Action item: Go through the data and report each line that holds the string "position".

Data provided:
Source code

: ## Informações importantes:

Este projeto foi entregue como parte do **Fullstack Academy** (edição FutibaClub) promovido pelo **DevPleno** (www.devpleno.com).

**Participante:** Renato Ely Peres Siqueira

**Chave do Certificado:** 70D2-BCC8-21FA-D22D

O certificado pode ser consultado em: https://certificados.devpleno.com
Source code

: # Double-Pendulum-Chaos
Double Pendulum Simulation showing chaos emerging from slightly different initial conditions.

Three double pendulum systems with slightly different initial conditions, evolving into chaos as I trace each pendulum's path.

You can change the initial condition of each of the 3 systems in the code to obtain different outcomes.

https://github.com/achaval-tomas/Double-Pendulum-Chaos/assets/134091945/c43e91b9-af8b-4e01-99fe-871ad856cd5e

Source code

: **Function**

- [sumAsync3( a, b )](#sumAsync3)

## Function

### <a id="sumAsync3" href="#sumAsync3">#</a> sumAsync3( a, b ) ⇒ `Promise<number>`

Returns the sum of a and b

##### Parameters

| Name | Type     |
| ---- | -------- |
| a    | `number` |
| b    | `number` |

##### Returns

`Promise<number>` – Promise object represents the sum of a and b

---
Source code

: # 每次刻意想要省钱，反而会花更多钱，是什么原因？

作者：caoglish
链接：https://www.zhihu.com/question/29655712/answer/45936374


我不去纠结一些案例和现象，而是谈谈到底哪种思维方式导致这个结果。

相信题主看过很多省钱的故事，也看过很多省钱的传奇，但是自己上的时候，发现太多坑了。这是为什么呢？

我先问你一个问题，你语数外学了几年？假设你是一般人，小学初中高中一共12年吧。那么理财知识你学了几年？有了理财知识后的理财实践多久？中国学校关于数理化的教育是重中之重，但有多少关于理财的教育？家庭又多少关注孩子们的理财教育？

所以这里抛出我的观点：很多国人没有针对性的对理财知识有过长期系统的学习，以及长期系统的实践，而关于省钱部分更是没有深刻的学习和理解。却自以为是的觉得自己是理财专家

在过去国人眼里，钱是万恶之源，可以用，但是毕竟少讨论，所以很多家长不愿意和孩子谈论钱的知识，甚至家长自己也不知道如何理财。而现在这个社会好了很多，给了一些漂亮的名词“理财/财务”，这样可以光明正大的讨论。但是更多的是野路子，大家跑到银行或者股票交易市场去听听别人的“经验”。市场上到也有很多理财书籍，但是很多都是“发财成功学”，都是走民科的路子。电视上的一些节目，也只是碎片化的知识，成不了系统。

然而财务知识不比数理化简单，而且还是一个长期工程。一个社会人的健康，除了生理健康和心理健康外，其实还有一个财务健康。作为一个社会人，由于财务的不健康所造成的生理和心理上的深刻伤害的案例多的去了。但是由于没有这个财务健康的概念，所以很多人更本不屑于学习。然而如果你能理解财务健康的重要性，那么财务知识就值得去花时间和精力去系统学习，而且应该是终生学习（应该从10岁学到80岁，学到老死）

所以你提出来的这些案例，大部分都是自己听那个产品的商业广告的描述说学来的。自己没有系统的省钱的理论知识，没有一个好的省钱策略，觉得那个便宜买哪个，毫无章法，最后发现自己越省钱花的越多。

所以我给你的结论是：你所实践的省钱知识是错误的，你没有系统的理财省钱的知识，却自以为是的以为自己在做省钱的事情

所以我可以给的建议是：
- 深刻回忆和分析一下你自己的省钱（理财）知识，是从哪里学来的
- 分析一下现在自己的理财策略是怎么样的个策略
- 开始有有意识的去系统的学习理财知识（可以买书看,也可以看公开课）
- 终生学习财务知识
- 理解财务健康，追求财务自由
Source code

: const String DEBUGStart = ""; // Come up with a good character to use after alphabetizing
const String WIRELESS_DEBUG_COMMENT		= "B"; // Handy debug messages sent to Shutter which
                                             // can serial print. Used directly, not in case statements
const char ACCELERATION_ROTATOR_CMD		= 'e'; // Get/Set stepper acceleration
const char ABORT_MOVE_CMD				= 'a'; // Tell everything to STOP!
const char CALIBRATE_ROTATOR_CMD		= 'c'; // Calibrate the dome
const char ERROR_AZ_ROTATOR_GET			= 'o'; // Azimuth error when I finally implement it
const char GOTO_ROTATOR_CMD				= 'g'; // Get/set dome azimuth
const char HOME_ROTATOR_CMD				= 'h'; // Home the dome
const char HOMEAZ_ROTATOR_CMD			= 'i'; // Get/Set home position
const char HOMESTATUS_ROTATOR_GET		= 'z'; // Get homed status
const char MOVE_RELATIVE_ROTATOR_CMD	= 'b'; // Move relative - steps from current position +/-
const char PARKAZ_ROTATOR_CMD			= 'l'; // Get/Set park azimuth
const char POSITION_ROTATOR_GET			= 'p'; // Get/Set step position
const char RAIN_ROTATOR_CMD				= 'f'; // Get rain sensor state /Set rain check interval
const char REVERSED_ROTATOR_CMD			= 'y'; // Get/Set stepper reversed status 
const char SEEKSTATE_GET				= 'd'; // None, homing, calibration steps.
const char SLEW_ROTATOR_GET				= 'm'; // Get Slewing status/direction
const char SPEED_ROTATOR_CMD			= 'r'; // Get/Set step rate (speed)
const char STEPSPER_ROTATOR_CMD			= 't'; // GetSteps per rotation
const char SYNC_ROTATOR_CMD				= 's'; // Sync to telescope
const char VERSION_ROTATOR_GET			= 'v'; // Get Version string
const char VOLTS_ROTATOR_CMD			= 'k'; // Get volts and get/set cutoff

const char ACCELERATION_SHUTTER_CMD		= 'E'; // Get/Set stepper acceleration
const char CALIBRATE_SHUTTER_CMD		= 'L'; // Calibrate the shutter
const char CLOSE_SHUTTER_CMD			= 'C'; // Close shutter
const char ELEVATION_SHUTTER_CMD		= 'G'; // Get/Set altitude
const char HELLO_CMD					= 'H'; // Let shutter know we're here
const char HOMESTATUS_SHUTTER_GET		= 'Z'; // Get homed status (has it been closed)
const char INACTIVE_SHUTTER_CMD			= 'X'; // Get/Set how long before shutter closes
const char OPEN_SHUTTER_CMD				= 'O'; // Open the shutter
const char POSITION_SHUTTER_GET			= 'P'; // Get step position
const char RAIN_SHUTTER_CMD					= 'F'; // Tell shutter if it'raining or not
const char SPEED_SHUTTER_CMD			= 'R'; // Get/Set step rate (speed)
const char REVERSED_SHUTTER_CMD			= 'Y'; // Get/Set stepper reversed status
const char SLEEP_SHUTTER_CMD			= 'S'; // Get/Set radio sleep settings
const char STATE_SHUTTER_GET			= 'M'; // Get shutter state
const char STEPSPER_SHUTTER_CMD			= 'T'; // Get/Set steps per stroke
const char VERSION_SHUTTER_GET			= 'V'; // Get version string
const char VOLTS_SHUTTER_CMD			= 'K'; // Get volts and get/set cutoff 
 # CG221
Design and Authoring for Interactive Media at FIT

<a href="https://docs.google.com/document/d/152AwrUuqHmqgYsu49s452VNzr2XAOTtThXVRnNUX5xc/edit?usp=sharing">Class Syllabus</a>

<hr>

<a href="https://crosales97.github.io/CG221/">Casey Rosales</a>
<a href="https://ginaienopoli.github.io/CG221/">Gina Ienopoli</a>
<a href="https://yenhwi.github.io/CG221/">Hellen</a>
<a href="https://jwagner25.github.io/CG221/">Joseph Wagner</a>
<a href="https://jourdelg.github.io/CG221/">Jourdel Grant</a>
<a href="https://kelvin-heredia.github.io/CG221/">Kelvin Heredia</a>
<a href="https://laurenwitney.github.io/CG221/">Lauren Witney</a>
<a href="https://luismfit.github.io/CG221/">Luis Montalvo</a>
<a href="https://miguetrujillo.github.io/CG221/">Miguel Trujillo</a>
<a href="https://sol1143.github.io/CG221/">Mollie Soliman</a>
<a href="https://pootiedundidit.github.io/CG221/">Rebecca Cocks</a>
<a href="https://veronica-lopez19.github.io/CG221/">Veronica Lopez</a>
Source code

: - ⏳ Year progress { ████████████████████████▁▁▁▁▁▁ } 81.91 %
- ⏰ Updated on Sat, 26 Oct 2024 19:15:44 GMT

Written response:
const char HOMEAZ_ROTATOR_CMD			= 'i'; // Get/Set home position
const char MOVE_RELATIVE_ROTATOR_CMD	= 'b'; // Move relative - steps from current position +/-
const char POSITION_ROTATOR_GET			= 'p'; // Get/Set step position
const char POSITION_SHUTTER_GET			= 'P'; // Get step position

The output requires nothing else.